**Dataset entries:**

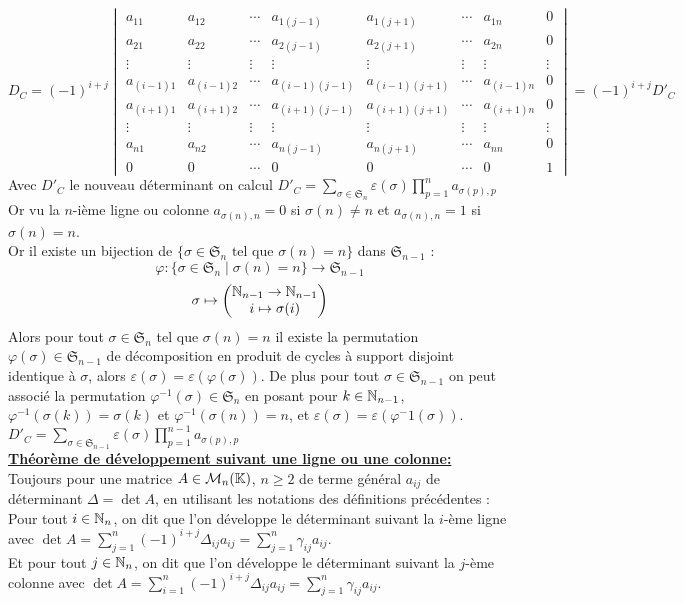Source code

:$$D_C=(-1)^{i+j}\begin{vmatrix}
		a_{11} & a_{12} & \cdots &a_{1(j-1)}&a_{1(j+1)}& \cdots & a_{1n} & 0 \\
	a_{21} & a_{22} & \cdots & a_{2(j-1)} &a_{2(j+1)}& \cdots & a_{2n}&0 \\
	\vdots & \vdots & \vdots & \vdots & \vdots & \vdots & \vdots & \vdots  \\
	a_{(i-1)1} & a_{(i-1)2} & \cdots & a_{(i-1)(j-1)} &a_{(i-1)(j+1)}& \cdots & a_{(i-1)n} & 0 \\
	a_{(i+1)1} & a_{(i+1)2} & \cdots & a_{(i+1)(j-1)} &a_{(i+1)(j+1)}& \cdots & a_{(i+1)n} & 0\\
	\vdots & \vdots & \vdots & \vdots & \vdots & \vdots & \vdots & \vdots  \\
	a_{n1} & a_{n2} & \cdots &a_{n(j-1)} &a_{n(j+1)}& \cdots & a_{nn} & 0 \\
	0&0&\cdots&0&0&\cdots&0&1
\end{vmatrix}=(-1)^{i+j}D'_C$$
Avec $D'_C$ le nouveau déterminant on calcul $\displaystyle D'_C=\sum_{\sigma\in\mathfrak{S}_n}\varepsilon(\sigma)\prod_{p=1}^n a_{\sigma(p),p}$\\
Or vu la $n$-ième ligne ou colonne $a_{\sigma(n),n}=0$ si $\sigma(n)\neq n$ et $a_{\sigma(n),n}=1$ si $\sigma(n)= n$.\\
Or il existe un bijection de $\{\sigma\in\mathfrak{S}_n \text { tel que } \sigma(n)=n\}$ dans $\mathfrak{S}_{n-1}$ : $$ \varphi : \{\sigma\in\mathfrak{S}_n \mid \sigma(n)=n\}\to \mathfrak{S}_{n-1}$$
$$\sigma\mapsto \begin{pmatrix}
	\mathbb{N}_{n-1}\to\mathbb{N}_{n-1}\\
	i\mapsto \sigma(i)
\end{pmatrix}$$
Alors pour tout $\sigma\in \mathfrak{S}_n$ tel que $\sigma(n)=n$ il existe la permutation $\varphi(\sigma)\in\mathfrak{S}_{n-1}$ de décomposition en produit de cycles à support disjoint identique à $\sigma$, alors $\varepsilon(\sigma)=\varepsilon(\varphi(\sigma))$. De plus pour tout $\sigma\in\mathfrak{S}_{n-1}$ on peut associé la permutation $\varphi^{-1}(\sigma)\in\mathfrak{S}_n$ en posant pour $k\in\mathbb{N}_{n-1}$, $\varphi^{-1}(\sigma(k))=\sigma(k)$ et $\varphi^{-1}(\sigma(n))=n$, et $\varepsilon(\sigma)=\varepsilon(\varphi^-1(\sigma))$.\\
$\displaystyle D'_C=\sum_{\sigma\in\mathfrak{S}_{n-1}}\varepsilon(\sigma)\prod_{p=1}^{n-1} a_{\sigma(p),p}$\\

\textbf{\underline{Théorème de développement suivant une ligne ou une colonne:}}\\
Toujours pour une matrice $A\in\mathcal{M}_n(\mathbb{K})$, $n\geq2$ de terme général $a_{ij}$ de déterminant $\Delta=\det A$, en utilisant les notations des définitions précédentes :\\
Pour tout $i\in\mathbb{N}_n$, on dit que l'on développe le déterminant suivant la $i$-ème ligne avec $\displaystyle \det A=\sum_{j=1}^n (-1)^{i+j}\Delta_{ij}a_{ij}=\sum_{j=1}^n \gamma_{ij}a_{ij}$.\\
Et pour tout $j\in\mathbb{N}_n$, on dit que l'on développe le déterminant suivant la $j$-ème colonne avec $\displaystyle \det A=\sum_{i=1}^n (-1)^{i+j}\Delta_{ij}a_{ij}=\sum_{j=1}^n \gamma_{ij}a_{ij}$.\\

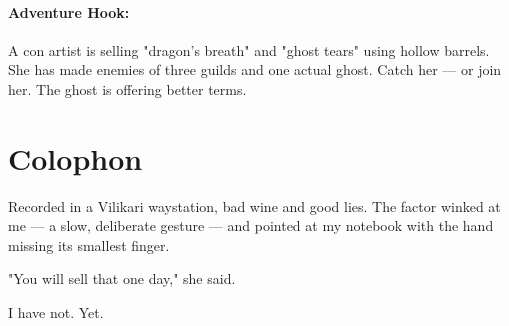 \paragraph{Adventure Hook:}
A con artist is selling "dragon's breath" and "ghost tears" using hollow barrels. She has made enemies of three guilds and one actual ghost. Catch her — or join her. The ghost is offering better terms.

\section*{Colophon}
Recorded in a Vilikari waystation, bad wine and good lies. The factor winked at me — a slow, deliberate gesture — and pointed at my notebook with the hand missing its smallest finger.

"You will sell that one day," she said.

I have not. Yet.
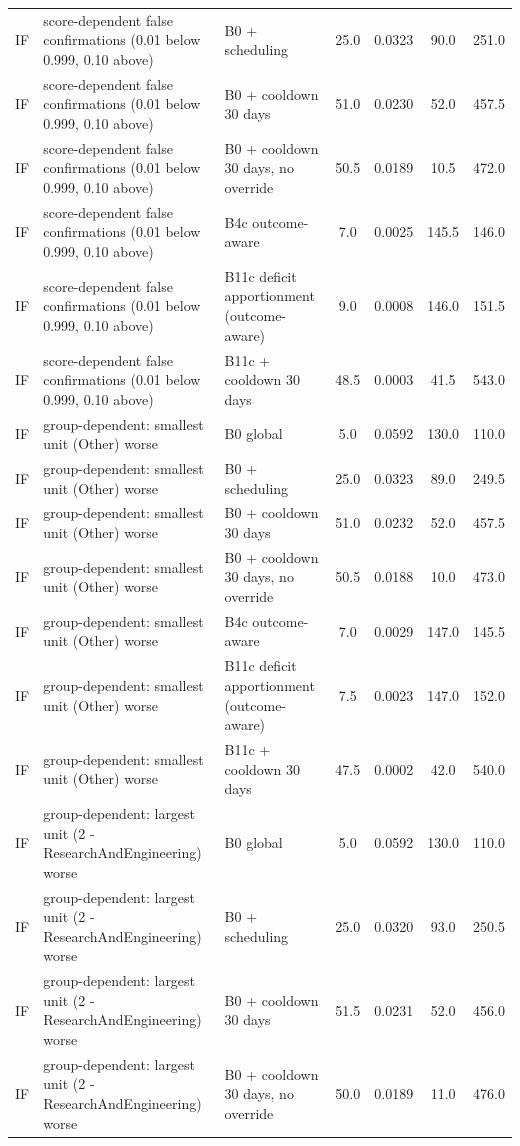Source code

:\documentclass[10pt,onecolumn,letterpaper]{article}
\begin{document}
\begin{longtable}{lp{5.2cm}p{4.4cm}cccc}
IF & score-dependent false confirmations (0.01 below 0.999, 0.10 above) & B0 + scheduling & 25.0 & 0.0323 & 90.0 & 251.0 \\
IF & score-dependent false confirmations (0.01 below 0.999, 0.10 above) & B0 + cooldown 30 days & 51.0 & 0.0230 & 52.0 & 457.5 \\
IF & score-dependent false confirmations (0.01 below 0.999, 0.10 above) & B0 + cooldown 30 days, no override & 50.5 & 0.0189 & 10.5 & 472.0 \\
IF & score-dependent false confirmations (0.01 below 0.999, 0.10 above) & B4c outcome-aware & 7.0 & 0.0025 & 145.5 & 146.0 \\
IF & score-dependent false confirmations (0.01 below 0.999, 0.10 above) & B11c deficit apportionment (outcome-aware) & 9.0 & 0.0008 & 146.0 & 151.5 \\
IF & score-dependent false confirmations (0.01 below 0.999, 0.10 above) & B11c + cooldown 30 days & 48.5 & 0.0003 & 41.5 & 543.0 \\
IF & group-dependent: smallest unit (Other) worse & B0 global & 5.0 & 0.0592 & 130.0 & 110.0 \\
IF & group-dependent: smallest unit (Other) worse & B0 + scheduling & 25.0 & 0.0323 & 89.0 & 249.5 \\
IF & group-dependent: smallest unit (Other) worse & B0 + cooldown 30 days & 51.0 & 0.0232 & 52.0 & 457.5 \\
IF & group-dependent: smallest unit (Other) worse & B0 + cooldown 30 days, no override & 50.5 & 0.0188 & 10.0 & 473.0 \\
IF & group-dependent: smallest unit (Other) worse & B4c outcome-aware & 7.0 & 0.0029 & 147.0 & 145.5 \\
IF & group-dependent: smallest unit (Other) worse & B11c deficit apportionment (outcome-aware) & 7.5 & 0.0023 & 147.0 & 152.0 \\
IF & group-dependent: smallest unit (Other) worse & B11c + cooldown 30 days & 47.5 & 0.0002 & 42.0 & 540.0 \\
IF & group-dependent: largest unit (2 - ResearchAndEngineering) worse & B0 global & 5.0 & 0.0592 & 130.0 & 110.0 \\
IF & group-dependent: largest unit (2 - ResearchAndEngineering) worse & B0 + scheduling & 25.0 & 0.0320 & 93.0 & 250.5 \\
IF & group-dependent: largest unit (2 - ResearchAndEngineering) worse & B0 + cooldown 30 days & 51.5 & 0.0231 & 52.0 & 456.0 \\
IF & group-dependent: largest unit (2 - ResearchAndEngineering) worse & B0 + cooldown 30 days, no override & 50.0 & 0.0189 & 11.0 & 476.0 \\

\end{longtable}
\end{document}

**What to do:** Copy out each line of the entries where the word "apportionment" is found.

**Completed exercise:**
IF & score-dependent false confirmations (0.01 below 0.999, 0.10 above) & B11c deficit apportionment (outcome-aware) & 9.0 & 0.0008 & 146.0 & 151.5 \\
IF & group-dependent: smallest unit (Other) worse & B11c deficit apportionment (outcome-aware) & 7.5 & 0.0023 & 147.0 & 152.0 \\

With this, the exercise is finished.